• _WHAT THE TASK ASKS_
Below are some entries; state how many of their lines include the word "init" and give no more than that number.

• _PROVIDED RECORDS_
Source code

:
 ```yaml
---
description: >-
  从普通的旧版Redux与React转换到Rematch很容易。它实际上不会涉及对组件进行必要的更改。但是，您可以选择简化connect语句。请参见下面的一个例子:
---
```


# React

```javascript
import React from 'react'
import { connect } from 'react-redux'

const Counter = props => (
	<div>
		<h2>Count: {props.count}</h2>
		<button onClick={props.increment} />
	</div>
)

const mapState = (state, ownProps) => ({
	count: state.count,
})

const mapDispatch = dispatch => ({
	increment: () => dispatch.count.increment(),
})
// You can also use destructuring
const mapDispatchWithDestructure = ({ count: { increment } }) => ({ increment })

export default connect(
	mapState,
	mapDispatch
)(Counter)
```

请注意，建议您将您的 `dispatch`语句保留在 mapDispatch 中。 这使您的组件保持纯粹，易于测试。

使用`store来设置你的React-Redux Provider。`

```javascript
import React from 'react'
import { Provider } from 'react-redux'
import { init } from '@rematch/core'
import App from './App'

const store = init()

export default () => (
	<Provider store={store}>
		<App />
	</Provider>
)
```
---
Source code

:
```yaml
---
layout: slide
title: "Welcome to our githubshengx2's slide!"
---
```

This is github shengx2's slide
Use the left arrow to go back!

• _EXERCISE OUTPUT_
2